Top of Extracted material

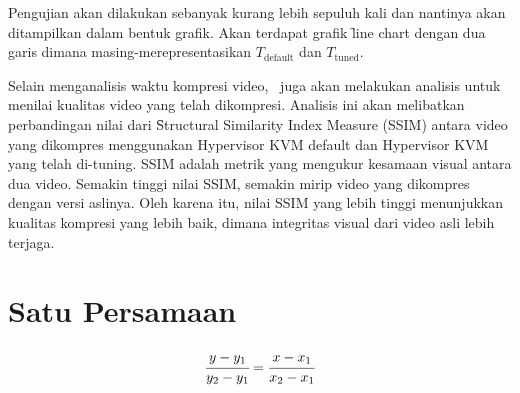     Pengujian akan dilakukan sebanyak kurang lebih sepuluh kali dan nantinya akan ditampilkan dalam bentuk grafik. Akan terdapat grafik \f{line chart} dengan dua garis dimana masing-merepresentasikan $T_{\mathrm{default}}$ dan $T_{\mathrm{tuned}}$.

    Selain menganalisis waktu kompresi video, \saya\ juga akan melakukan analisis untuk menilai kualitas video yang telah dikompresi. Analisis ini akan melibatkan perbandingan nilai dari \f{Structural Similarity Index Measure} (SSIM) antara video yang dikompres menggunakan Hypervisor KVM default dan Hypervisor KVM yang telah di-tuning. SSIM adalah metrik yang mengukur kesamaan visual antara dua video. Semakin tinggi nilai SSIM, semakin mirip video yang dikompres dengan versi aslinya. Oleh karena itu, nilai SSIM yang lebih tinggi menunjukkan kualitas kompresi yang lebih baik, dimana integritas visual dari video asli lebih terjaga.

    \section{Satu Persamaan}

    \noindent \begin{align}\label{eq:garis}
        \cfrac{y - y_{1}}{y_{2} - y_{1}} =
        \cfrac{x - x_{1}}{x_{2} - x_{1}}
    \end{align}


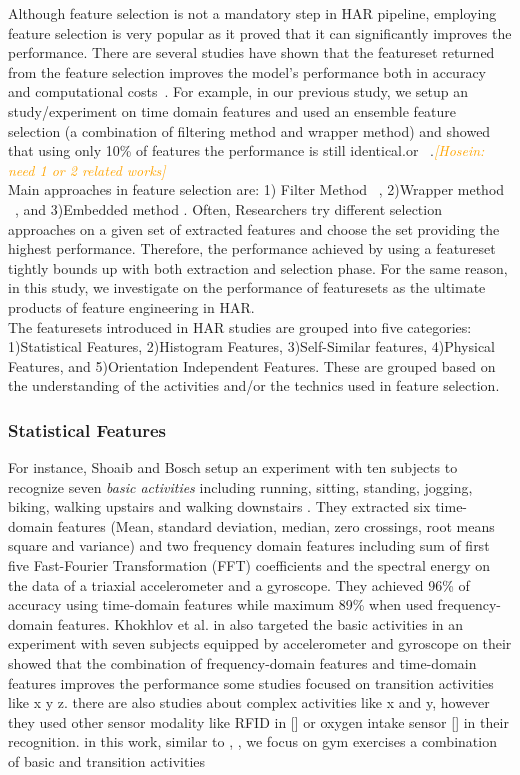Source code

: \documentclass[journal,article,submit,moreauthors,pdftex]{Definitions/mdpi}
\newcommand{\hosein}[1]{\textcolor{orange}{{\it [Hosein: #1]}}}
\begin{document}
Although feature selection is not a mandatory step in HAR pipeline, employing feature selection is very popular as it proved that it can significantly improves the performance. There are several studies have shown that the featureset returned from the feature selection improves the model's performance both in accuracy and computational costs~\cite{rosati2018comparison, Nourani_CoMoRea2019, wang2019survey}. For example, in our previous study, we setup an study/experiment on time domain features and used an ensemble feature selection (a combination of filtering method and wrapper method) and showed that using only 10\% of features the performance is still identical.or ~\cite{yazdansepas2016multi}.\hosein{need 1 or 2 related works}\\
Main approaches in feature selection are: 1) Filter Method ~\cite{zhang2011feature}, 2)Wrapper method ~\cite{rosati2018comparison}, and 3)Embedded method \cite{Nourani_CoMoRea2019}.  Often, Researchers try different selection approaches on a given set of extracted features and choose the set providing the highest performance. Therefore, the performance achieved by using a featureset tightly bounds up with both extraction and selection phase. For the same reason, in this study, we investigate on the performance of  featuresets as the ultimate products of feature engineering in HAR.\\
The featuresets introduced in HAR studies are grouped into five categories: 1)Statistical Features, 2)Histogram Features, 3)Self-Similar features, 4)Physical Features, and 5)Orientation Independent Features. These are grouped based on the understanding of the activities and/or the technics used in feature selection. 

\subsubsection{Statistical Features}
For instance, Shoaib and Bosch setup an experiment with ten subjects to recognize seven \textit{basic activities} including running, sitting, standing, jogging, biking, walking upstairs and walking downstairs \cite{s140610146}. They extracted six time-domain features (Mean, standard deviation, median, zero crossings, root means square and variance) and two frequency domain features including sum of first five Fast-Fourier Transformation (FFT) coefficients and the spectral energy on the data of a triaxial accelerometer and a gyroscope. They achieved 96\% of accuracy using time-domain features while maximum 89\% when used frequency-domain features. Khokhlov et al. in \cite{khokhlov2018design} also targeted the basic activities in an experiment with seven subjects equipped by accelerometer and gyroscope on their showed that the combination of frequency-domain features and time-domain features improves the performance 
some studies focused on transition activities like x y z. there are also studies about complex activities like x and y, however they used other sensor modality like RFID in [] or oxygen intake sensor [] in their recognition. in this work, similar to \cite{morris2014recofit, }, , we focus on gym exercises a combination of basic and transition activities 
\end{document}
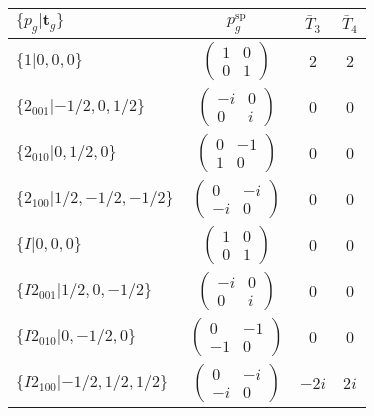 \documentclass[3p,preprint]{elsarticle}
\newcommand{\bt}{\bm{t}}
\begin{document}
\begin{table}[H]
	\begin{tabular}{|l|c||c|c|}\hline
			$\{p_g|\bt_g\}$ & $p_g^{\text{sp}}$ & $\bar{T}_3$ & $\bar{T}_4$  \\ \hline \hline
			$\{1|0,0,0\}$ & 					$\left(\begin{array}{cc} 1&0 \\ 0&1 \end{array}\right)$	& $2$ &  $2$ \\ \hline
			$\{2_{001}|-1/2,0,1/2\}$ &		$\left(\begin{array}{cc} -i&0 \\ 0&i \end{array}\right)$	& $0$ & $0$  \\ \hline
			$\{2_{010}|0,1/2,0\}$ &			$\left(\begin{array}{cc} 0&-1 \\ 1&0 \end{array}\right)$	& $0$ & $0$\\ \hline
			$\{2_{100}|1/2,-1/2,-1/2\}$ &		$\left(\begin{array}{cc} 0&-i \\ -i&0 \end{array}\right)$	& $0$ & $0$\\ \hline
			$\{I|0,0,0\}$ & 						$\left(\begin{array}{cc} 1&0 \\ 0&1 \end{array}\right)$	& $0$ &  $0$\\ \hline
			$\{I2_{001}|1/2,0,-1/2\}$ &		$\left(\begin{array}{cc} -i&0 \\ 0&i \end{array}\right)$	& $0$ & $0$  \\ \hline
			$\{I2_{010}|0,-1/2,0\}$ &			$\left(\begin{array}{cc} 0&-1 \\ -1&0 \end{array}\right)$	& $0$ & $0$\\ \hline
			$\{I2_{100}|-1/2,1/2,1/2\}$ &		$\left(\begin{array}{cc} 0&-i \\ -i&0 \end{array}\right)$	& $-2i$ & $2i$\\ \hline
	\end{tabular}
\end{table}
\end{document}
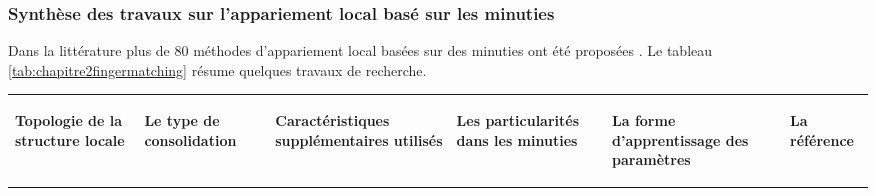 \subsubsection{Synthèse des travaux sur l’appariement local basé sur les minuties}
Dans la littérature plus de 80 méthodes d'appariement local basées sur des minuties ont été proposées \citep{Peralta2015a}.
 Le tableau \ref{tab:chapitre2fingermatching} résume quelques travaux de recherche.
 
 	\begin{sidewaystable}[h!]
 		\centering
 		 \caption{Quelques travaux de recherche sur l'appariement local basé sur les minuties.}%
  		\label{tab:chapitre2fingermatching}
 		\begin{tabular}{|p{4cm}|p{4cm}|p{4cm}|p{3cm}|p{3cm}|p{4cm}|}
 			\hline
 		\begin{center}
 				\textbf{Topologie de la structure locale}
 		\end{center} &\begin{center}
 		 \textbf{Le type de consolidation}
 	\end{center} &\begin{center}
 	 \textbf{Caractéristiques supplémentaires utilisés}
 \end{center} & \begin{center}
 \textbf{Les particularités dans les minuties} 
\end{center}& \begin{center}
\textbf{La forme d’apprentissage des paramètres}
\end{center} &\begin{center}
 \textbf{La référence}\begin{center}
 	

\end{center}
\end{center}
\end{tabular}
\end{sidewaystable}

Bottom of Extracted material

→ About this exercise: Each line of the entries above that contains "label" is to be copied.

→ Solution to this problem:
    \noindent \begin{align}\label{eq:garis}
  		\label{tab:chapitre2fingermatching}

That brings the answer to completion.